→ **AVAILABLE RECORDS**:
* * *

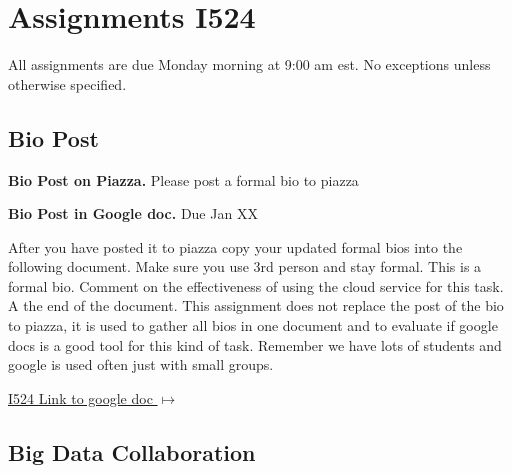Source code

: \section{Assignments I524} \label{s:i524-assignments}

All assignments are due Monday morning at 9:00 am est. No exceptions unless otherwise specified.

\subsection{Bio Post}

\begin{exercise} \label{a:i524-bio-piazza}

{\bf Bio Post on Piazza.} Please post a formal bio to piazza

\end{exercise}

\begin{exercise} \label{a:i524-bio-googledocs}

 {\bf Bio Post in Google doc.} Due Jan XX
 
 After you have posted it to piazza copy your updated formal bios into the following document.  Make sure you use 3rd person and stay formal. This is a formal bio. Comment on the effectiveness of using the cloud service for this task. A the end of the document. This assignment does not replace the post of the bio to piazza, it is used to gather all bios in one document and to evaluate if google docs is a good tool for this kind of task. Remember we have lots of students and google is used often just with small groups.

 \smallskip

{\hfill \href{https://docs.google.com/document/d/1ejzlKYqC3dLac8WXVpcPQsJh1j4BDqRxxgGg1cFQbeQ/edit?usp=sharing}{I524 Link to google doc $\mapsto$}}

 \end{exercise}

\subsection{Big Data Collaboration}

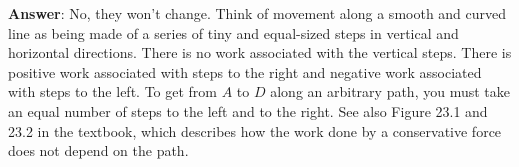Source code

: \documentclass{article}
\begin{document}
\textbf{Answer}: No, they won't change. Think of movement along a smooth and curved line as being made of a series of tiny and equal-sized steps in vertical and horizontal directions. There is no work associated with the vertical steps. There is positive work associated with steps to the right and negative work associated with steps to the left. To get from $A$ to $D$ along an arbitrary path, you must take an equal number of steps to the left and to the right. See also Figure 23.1 and 23.2 in the textbook, which describes how the work done by a conservative force does not depend on the path.
\end{document}
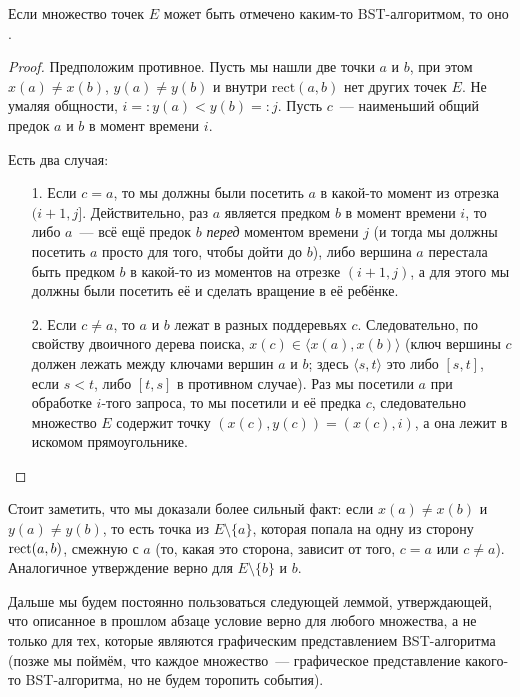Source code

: \begin{theorem} Если множество точек $E$ может быть отмечено каким-то BST-алгоритмом,
то оно \arbs.
\end{theorem}
\begin{proof} Предположим противное. Пусть мы нашли две точки $a$ и $b$, при этом
$x(a) \neq x(b)$, $y(a) \neq y(b)$ и внутри $\mathrm{rect}(a, b)$ нет других точек $E$. 
Не умаляя общности, $i =: y(a) < y(b) =: j$. Пусть $c$~--- наименьший общий предок $a$ и $b$ в момент времени $i$.

Есть два случая:
\begin{itemize}
\item[1.] Если $c = a$, то мы должны были посетить $a$ в какой-то момент из отрезка $(i + 1, j]$. Действительно, раз $a$ является предком $b$ в момент времени $i$, то либо $a$~--- всё ещё предок $b$ \emph{перед} моментом времени $j$ (и тогда мы должны посетить $a$ просто для того, чтобы дойти до $b$), либо вершина $a$ перестала быть предком $b$ в какой-то из моментов на отрезке $(i + 1, j)$, а для этого мы должны были посетить её и сделать вращение в её ребёнке.

\item[2.] Если $c \neq a$, то $a$ и $b$ лежат в разных поддеревьях $c$. Следовательно, по свойству двоичного дерева поиска, $x(c) \in \langle x(a), x(b) \rangle$ (ключ вершины $c$ должен лежать между ключами вершин $a$ и $b$; здесь $\langle s, t \rangle$ это либо $[s, t]$, если $s < t$, либо $[t, s]$ в противном случае). Раз мы посетили $a$ при обработке $i$-того
запроса, то мы посетили и её предка $c$, следовательно множество $E$ содержит точку $(x(c), y(c)) = (x(c), i)$, а она лежит в искомом прямоугольнике.
\end{itemize}
\end{proof}

Стоит заметить, что мы доказали более сильный факт: если $x(a) \neq x(b)$ и $y(a) \neq y(b)$, то есть точка из $E \setminus \{a \}$, которая попала на одну из сторону $\operatorname{rect}(a, b)$, смежную с $a$ (то, какая это сторона, зависит от того, $c = a$ или $c \neq a$). Аналогичное утверждение верно для $E \setminus \{ b \}$ и $b$. 

Дальше мы будем постоянно пользоваться следующей леммой, утверждающей, что описанное в прошлом абзаце условие верно для любого \arbs множества, а не только для тех, которые
являются графическим представлением BST-алгоритма (позже мы поймём, что каждое
\arbs множество~--- графическое представление какого-то BST-алгоритма, но не будем торопить события).

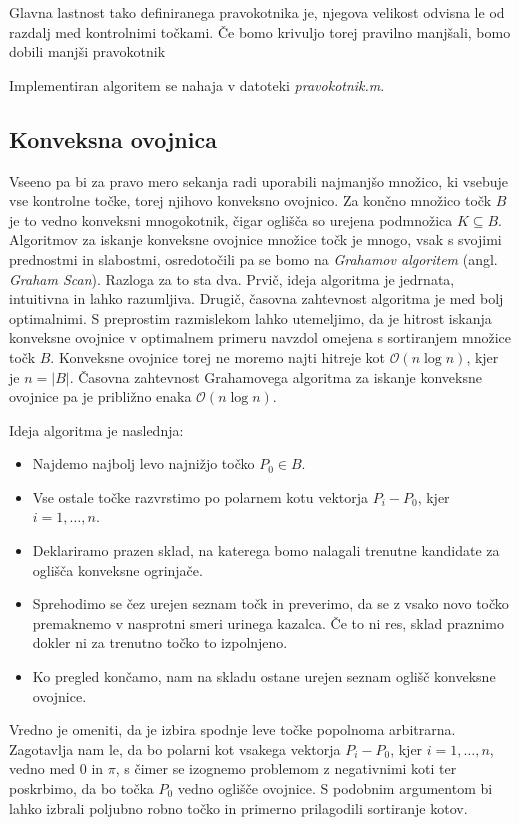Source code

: \documentclass[a4paper, 12pt]{article} %
\begin{document}
Glavna lastnost tako definiranega pravokotnika je, njegova velikost odvisna le od razdalj med kontrolnimi točkami. Če bomo krivuljo torej pravilno manjšali, bomo dobili manjši pravokotnik

Implementiran algoritem se nahaja v datoteki \emph{pravokotnik.m}.

\subsection{Konveksna ovojnica}
Vseeno pa bi za pravo mero sekanja radi uporabili najmanjšo množico, ki vsebuje vse kontrolne točke, torej njihovo konveksno ovojnico. Za končno množico točk $B$ je to vedno konveksni mnogokotnik, čigar oglišča so urejena podmnožica $K \subseteq B$. Algoritmov za iskanje konveksne ovojnice množice točk je mnogo, vsak s svojimi prednostmi in slabostmi, osredotočili pa se bomo na \emph{Grahamov algoritem} (angl. \emph{Graham Scan}). Razloga za to sta dva. Prvič, ideja algoritma je jedrnata, intuitivna in lahko razumljiva. Drugič, časovna zahtevnost algoritma je med bolj optimalnimi. S preprostim razmislekom lahko utemeljimo, da je hitrost iskanja konveksne ovojnice v optimalnem primeru navzdol omejena s sortiranjem množice točk $B$. Konveksne ovojnice torej ne moremo najti hitreje kot $\mathcal{O}(n\log{}n)$, kjer je $n = |B|$. Časovna zahtevnost Grahamovega algoritma za iskanje konveksne ovojnice pa je približno enaka $\mathcal{O}(n\log{}n)$.

Ideja algoritma je naslednja:
\begin{itemize}
\item Najdemo najbolj levo najnižjo točko $P_0 \in B$.
\item Vse ostale točke razvrstimo po polarnem kotu vektorja $P_i - P_0$, kjer $i = 1, \dots, n$.
\item Deklariramo prazen sklad, na katerega bomo nalagali trenutne kandidate za oglišča konveksne ogrinjače.
\item Sprehodimo se čez urejen seznam točk in preverimo, da se z vsako novo točko premaknemo v nasprotni smeri urinega kazalca. Če to ni res, sklad praznimo dokler ni za trenutno točko to izpolnjeno.
\item Ko pregled končamo, nam na skladu ostane urejen seznam oglišč konveksne ovojnice.
\end{itemize}

Vredno je omeniti, da je izbira spodnje leve točke popolnoma arbitrarna. Zagotavlja nam le, da bo polarni kot vsakega vektorja $P_i - P_0$, kjer $i = 1, \dots, n$, vedno med $0$ in $\pi$, s čimer se izognemo problemom z negativnimi koti ter poskrbimo, da bo točka $P_0$ vedno oglišče ovojnice. S podobnim argumentom bi lahko izbrali poljubno robno točko in primerno prilagodili sortiranje kotov.
\end{document}
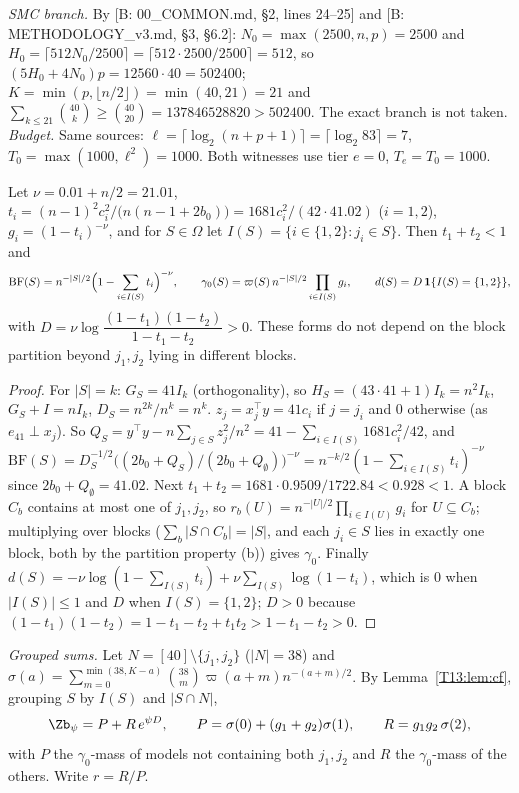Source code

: \documentclass[11pt]{report}
\begin{document}
\emph{SMC branch.} By [B: 00\_COMMON.md, \S2, lines 24--25] and [B: METHODOLOGY\_v3.md, \S3, \S6.2]: $N_0=\max(2500,n,p)=2500$ and $H_0=\lceil512N_0/2500\rceil=\lceil512\cdot2500/2500\rceil=512$, so $(5H_0+4N_0)p=12560\cdot40=502400$; $K=\min(p,\lfloor n/2\rfloor)=\min(40,21)=21$ and $\sum_{k\le21}\binom{40}k\ge\binom{40}{20}=137846528820>502400$. The exact branch is not taken.
\emph{Budget.} Same sources: $\ell=\lceil\log_2(n+p+1)\rceil=\lceil\log_2 83\rceil=7$, $T_0=\max(1000,\ell^2)=1000$. Both witnesses use tier $e=0$, $T_e=T_0=1000$.

\begin{T13lemma}\label{T13:lem:cf}
Let $\nu=0.01+n/2=21.01$, $t_i=(n-1)^2c_i^2/\bigl(n(n-1+2b_0)\bigr)=1681c_i^2/(42\cdot41.02)$ ($i=1,2$), $g_i=(1-t_i)^{-\nu}$, and for $S\in\Omega$ let $I(S)=\{i\in\{1,2\}:j_i\in S\}$. Then $t_1+t_2<1$ and
\[
\mathrm{BF}(S)=n^{-|S|/2}\Bigl(1-\sum_{i\in I(S)}t_i\Bigr)^{-\nu},\qquad
\gamma_0(S)=\varpi(S)\,n^{-|S|/2}\prod_{i\in I(S)}g_i,\qquad
d(S)=D\,\mathbf 1\{I(S)=\{1,2\}\},
\]
with $D=\nu\log\dfrac{(1-t_1)(1-t_2)}{1-t_1-t_2}>0$. These forms do not depend on the block partition beyond $j_1,j_2$ lying in different blocks.
\end{T13lemma}
\begin{proof}
For $|S|=k$: $G_S=41I_k$ (orthogonality), so $H_S=(43\cdot41+1)I_k=n^2I_k$, $G_S+I=nI_k$, $D_S=n^{2k}/n^k=n^k$. $z_j=x_j^\top y=41c_i$ if $j=j_i$ and $0$ otherwise (as $e_{41}\perp x_j$). So $Q_S=y^\top y-n\sum_{j\in S}z_j^2/n^2=41-\sum_{i\in I(S)}1681c_i^2/42$, and
$\mathrm{BF}(S)=D_S^{-1/2}\bigl((2b_0+Q_S)/(2b_0+Q_\emptyset)\bigr)^{-\nu}=n^{-k/2}(1-\sum_{i\in I(S)}t_i)^{-\nu}$ since $2b_0+Q_\emptyset=41.02$. Next $t_1+t_2=1681\cdot0.9509/1722.84<0.928<1$. A block $C_b$ contains at most one of $j_1,j_2$, so $r_b(U)=n^{-|U|/2}\prod_{i\in I(U)}g_i$ for $U\subseteq C_b$; multiplying over blocks ($\sum_b|S\cap C_b|=|S|$, and each $j_i\in S$ lies in exactly one block, both by the partition property (b)) gives $\gamma_0$. Finally $d(S)=-\nu\log(1-\sum_{I(S)}t_i)+\nu\sum_{I(S)}\log(1-t_i)$, which is $0$ when $|I(S)|\le1$ and $D$ when $I(S)=\{1,2\}$; $D>0$ because $(1-t_1)(1-t_2)=1-t_1-t_2+t_1t_2>1-t_1-t_2>0$.
\end{proof}

\emph{Grouped sums.} Let $N=[40]\setminus\{j_1,j_2\}$ ($|N|=38$) and $\sigma(a)=\sum_{m=0}^{\min(38,K-a)}\binom{38}{m}\varpi(a+m)n^{-(a+m)/2}$. By Lemma~\ref{T13:lem:cf}, grouping $S$ by $I(S)$ and $|S\cap N|$,
\[
\Zb_\psi=P+R\,e^{\psi D},\qquad P=\sigma(0)+(g_1+g_2)\sigma(1),\qquad R=g_1g_2\,\sigma(2),
\]
with $P$ the $\gamma_0$-mass of models not containing both $j_1,j_2$ and $R$ the $\gamma_0$-mass of the others. Write $r=R/P$.
\end{document}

* * *

→ **WORK REQUIRED**:
Which lines in the listing above hold the word "будем"? Show each of them.

→ **ANSWER FOR THIS EXERCISE**:
Дальше мы будем постоянно пользоваться следующей леммой, утверждающей, что описанное в прошлом абзаце условие верно для любого \arbs множества, а не только для тех, которые
\arbs множество~--- графическое представление какого-то BST-алгоритма, но не будем торопить события).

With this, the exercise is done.